Regra fiscal responsável, com a entrega dos resultados previstos, é o ponto de partida para um período de crescimento econômico mais duradouro
O texto será agora enviado ao Congresso para discussão e as lideranças do parlamento se comprometeram a levar a matéria ao plenário ainda em abril. Do Senado e da Câmara, espera-se uma análise madura do novo arcabouço e os aperfeiçoamentos necessários, que contribuam para o objetivo perseguido de sinalizar ao menos a estabilização da dívida pública em relação ao PIB a partir de 2026.
Um marco fiscal robusto e crível é o que o país precisa para apontar para a responsabilidade e a previsibilidade nos próximos anos. Ao consolidar esta percepção, o mercado tende a diminuir as expectativas de inflação. Esse é um dos elementos que os membros do Comitê de Política Monetária (Copom) do Banco Central (BC) vêm citando como essenciais para que, nos próximos meses, exista segurança para começar um novo ciclo de corte da taxa Selic, o que abriria perspectiva de reação da economia mais à frente. Deve-se observar que, se o texto – que vai ao Congresso em forma de projeto de lei complementar – for mesmo aprovado ainda em abril, o Copom poderia incorporá-lo em seus cenários para a próxima reunião, marcada para os dias 2 e 3 de maio.

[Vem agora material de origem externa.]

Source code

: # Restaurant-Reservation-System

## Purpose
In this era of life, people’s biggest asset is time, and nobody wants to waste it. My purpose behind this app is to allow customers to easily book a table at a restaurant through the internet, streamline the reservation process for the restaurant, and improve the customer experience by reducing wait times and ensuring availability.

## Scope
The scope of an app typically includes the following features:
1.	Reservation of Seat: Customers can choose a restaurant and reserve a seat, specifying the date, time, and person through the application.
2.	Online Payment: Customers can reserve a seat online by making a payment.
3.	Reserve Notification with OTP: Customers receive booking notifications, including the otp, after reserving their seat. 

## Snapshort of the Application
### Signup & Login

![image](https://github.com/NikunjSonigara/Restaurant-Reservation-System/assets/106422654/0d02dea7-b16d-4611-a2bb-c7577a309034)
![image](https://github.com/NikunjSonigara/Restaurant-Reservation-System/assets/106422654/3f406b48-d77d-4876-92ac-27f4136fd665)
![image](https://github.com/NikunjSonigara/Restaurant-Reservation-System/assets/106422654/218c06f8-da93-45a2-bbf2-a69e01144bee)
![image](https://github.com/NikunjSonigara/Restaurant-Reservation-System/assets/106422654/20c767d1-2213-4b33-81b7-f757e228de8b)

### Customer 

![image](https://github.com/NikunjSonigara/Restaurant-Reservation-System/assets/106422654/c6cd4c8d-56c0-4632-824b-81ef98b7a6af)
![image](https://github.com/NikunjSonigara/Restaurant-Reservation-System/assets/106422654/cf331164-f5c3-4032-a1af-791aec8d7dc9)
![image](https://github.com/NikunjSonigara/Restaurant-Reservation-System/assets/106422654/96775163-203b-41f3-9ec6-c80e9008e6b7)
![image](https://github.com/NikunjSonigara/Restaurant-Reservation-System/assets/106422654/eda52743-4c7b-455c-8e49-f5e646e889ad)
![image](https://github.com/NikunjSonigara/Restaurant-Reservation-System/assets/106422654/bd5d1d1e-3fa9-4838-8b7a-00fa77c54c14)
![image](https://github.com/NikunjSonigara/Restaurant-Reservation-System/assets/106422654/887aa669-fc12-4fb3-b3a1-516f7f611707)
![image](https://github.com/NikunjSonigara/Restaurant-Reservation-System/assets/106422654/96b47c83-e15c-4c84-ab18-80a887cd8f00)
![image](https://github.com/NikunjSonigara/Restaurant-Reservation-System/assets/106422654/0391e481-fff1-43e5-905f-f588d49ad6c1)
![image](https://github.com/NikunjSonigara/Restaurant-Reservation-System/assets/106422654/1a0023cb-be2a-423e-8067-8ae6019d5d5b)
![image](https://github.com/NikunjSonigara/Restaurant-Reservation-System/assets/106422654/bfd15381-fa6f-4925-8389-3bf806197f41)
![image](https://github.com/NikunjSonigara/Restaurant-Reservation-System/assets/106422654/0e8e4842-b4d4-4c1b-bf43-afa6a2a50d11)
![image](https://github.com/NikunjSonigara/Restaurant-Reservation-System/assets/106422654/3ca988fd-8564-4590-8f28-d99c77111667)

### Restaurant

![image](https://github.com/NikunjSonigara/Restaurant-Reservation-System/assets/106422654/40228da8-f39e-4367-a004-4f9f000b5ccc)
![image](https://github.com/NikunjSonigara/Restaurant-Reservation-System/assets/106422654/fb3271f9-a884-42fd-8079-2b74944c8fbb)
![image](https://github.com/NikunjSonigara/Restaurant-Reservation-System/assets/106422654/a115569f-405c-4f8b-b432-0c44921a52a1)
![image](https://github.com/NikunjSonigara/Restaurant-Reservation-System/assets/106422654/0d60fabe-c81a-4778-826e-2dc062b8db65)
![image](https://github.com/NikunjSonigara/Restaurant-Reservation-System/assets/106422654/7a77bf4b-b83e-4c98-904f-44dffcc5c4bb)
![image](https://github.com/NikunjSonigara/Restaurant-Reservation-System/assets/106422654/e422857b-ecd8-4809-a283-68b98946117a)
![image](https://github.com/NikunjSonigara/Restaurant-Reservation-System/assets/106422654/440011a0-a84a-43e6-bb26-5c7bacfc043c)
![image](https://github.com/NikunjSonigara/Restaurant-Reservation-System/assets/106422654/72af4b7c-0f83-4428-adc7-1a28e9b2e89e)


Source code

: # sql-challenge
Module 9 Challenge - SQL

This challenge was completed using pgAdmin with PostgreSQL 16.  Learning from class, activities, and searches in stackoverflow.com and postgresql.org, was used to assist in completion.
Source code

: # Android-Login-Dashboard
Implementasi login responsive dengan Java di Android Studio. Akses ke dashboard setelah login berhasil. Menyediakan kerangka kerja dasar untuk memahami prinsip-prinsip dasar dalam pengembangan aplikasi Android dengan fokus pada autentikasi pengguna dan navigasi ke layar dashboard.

Entre os principais pontos apresentados ontem por Haddad e pela ministra do Planejamento, Simone Tebet, está o compromisso de que a despesa poderá crescer até o equivalente a 70% do avanço das receitas. Há ainda a intenção de entregar neste ano um déficit de 0,5% do PIB, ante um rombo anteriormente projetado de 1%. O plano é zerar o déficit em 2024 e o país voltar a ter superávits a partir de 2025. É preciso observar, no entanto, que o governo espera que grande parte do equilíbrio venha do aumento da arrecadação. Seria preciso compreender melhor como isso ocorreria e, tão importante, ter mais detalhes também sobre como as despesas serão contidas.
O novo marco fiscal foi um dos compromissos dos integrantes do novo governo, ainda antes de Lula tomar posse, como contrapartida à aprovação da PEC da Transição, que deu espaço para o governo elevar desembolsos sociais e investimentos, uma vez que o teto de gastos, que limitava o crescimento das despesas à inflação, era considerado rígido demais pela nova gestão. Será necessário, depois, que a sociedade permaneça atenta ao cumprimento dos esforços prometidos. Não basta ter boas normas. É indispensável implementá-las e segui-las à risca, a despeito das flexibilidades previstas. Uma regra fiscal responsável, com a entrega dos resultados previstos, cria credibilidade e é o ponto de partida para o país elevar as chances de iniciar um período de crescimento econômico mais duradouro e potencialmente maior, com juros mais baixos e inflação controlada.